Mr. Hollingsworth December 31, 2010
If there ever was a man I feared in Phoenix Village, was Mr. Hollingsworth. He lived towards the end of Phoenix about a stone’s throw from the back dam. I think his house was close to Reuben Archer’s house and across from the Dorne’s old property. He was a man with a disability but you wouldn’t think so. He was a proud, quiet man who didn’t get involved in community life. He pretty much kept to himself. He was about 5’ 4” slight built and sapodilla brown skin. I never saw his head. He always wore a hat. His first wife, I think her name was Anna or Hannah, of many years died before him. She was a quiet, sweet woman and was sort of friends with my mom. They used to talk on the street, not going home to visit or anything like that. I think I would have been scared to go into Mr. Hollingsworth house. The Hollingsworth’s had no children.

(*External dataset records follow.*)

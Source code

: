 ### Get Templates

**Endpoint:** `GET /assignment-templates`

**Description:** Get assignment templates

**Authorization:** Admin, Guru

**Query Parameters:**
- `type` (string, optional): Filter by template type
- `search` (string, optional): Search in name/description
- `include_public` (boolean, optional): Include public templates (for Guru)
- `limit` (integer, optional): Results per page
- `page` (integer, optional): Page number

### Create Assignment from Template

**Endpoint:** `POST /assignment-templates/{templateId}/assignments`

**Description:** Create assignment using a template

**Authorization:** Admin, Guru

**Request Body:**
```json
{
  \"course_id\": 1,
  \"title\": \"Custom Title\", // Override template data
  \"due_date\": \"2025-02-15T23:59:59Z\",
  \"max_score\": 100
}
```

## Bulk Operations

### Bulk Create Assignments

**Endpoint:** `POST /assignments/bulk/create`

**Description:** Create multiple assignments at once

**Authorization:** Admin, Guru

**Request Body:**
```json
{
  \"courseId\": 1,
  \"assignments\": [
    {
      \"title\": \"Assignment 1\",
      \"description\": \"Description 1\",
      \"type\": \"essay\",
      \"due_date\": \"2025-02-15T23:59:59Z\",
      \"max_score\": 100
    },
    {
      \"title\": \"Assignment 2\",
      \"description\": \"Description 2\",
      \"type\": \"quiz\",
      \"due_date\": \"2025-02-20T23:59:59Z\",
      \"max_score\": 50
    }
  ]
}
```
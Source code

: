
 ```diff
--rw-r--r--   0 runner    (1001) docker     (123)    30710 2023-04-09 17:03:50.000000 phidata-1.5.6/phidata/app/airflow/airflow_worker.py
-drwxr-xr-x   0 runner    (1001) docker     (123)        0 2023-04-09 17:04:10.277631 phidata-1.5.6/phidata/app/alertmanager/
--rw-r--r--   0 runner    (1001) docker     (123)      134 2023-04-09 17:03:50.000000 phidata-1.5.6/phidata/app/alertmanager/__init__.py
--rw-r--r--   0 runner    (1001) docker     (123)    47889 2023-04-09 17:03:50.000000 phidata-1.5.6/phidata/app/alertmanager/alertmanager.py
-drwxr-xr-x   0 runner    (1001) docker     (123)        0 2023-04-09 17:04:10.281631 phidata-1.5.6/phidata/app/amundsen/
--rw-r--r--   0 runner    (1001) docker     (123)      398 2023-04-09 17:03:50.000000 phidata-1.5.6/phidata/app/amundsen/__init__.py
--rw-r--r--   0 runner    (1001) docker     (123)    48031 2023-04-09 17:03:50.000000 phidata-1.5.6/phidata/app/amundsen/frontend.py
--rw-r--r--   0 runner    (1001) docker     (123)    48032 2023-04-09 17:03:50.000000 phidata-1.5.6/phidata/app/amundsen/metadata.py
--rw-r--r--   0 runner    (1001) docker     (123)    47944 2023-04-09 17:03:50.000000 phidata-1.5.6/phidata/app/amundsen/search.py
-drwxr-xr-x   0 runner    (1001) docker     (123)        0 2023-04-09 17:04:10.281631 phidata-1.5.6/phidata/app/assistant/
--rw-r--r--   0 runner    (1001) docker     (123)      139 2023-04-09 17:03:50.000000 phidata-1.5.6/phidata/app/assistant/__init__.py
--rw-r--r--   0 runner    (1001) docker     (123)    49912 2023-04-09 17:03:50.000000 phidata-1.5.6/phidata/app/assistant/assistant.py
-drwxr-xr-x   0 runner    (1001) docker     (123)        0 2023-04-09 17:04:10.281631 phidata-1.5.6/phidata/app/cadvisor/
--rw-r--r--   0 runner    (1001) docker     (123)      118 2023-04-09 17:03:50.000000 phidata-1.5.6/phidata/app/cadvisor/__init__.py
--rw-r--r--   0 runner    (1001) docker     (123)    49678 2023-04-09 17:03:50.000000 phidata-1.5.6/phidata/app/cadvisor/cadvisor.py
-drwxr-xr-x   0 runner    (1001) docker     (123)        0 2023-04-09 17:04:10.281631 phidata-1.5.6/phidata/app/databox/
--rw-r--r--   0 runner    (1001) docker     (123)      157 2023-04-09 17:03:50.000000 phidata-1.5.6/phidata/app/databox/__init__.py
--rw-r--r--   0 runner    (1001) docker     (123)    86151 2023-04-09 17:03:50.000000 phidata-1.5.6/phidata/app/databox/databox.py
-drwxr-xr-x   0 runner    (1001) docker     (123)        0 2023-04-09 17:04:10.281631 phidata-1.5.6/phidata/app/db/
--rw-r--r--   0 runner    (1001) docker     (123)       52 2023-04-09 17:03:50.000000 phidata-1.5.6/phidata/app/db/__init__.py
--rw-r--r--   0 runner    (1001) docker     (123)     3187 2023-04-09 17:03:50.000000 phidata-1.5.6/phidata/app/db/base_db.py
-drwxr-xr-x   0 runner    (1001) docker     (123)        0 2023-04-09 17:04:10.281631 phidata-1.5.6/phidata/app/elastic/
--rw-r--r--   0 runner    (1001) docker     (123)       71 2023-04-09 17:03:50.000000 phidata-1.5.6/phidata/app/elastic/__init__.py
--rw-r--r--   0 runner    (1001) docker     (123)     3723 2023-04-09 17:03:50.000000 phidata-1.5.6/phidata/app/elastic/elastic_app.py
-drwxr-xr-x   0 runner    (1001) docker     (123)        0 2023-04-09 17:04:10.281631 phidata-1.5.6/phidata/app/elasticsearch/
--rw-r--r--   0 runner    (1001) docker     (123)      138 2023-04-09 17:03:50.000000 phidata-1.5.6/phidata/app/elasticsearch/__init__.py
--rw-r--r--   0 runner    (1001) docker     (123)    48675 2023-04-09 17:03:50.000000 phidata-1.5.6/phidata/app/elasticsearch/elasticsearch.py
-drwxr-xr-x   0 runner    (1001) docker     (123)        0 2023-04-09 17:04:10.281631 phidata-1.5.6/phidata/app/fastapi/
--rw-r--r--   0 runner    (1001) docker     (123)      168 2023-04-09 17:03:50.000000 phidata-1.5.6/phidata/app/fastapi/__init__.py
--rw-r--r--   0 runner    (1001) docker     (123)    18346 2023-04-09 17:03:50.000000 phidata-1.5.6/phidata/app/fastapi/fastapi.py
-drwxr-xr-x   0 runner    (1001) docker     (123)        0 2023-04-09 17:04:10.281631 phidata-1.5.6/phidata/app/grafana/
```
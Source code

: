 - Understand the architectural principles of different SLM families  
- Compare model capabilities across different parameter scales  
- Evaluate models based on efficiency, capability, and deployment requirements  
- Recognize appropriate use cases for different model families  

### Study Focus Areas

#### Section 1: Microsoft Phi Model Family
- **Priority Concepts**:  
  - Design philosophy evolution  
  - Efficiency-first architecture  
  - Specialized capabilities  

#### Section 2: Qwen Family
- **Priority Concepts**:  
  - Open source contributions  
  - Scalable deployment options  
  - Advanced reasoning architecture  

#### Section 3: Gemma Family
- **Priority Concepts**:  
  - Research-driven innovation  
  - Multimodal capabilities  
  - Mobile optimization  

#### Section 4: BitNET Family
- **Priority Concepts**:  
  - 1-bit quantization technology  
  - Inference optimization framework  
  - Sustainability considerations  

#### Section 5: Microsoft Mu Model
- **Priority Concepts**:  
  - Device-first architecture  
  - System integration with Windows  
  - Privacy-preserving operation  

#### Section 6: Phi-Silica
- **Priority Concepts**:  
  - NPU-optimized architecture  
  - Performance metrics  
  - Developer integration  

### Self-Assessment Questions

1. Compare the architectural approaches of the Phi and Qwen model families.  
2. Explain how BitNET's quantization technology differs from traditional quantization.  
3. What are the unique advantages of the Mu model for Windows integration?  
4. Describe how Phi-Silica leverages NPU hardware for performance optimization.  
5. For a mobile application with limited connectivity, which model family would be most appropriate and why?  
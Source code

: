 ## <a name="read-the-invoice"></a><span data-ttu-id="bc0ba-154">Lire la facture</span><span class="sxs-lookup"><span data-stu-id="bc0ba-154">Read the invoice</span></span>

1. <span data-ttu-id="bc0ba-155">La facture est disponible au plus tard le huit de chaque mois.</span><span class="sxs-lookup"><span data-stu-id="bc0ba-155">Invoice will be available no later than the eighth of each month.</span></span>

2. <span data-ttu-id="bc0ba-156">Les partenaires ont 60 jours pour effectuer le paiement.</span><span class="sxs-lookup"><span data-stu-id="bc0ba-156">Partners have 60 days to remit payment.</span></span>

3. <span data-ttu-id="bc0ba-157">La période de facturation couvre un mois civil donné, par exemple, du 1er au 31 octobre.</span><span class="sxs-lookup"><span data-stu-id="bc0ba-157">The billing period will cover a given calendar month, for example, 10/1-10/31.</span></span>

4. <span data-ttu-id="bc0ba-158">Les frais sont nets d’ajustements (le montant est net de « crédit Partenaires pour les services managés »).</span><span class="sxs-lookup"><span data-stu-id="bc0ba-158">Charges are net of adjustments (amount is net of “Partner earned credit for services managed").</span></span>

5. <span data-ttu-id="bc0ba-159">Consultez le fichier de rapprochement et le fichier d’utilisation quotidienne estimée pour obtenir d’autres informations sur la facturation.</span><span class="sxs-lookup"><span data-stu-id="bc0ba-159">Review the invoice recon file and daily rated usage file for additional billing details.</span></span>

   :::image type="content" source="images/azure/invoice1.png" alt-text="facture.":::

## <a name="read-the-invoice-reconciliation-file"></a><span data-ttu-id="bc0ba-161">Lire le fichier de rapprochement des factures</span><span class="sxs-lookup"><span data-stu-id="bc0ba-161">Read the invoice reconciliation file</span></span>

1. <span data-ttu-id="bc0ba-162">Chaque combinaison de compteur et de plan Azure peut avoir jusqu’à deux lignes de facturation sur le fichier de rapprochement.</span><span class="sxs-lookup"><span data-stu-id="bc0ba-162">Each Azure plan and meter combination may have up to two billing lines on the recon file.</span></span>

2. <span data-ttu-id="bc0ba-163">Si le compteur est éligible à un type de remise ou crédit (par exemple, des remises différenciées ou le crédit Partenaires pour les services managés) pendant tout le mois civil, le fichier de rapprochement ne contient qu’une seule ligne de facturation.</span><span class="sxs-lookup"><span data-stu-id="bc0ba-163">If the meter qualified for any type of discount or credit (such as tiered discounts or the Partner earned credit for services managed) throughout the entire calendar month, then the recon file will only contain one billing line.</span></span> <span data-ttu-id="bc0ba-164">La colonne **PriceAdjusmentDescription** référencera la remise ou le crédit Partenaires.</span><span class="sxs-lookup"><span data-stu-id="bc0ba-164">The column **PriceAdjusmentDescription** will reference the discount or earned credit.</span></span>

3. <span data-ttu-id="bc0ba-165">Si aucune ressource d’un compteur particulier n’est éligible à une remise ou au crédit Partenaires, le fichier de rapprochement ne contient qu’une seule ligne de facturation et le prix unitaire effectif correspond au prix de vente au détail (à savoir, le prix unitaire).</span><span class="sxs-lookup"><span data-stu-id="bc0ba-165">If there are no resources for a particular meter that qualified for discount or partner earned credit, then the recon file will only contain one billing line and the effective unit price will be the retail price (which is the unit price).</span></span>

He was the coffin man in the village. Someone died and he would whip up a coffin in no time. I guess that’s why children feared him. What was even stranger, he built his own coffin for when he died. Imagine that! His wife died before him and he buried her in that then built another one for himself again. Everyone thought that was strange. He remarried a red woman from Georgetown. Of course, being superstitious country people, we all thought the other wife would die again before him and be buried in that coffin. He had remarried a red skinned woman from Georgetown. Everybody wondered where and how he met that woman since he kept to himself, didn’t participate in anything. He did not even go to church although I believe he was some kind of a Seventh Day Adventist believer. This city lady was a lot more outgoing than his first wife and she was the popular chocolate and dainty lady. Every Sunday morning she would walk through the village selling homemade chocolate sticks and salara cakes. I loved chocolate tea and was our treat on Sundays after Church.
Mr. Hollingsworth walked with a hop and a drop – maybe he had polio as a child. I don’t know how he got to walking that way but he was a proud man. He commanded respect and he was a crafts person. His backyard was on a sand bed and was full of awaroes, really nice thick, juicy ones. I and my cousins, Ellis and Rita, sometimes Orson and Waldwin used to go and steal the awaroes that dropped from the tree. It was also so scary. If he got a glimpse of us he would yell so loudly he scoot off like there is no tomorrow. We had heard that people were buried behind his house and that it used to be a burial ground but that did not stop us but it was scary.
Later on the new Mrs. Hollingsworth used to bring her two nephews for August and at Christmas time – two cute little boys. I can’t remember their names but one had an eye that was smaller than the other. He was a good friend and the boys were allowed to attend to parties and so on in the village. The little girls used to fawn over them because they were city boys and more “civilized” (tongue in cheek). Mr. and Mrs. Hollingsworth died, Mr. Hollingsworth died first. I think the house was let to one or both of those boys and I’m not sure who is living there now or what has become of it.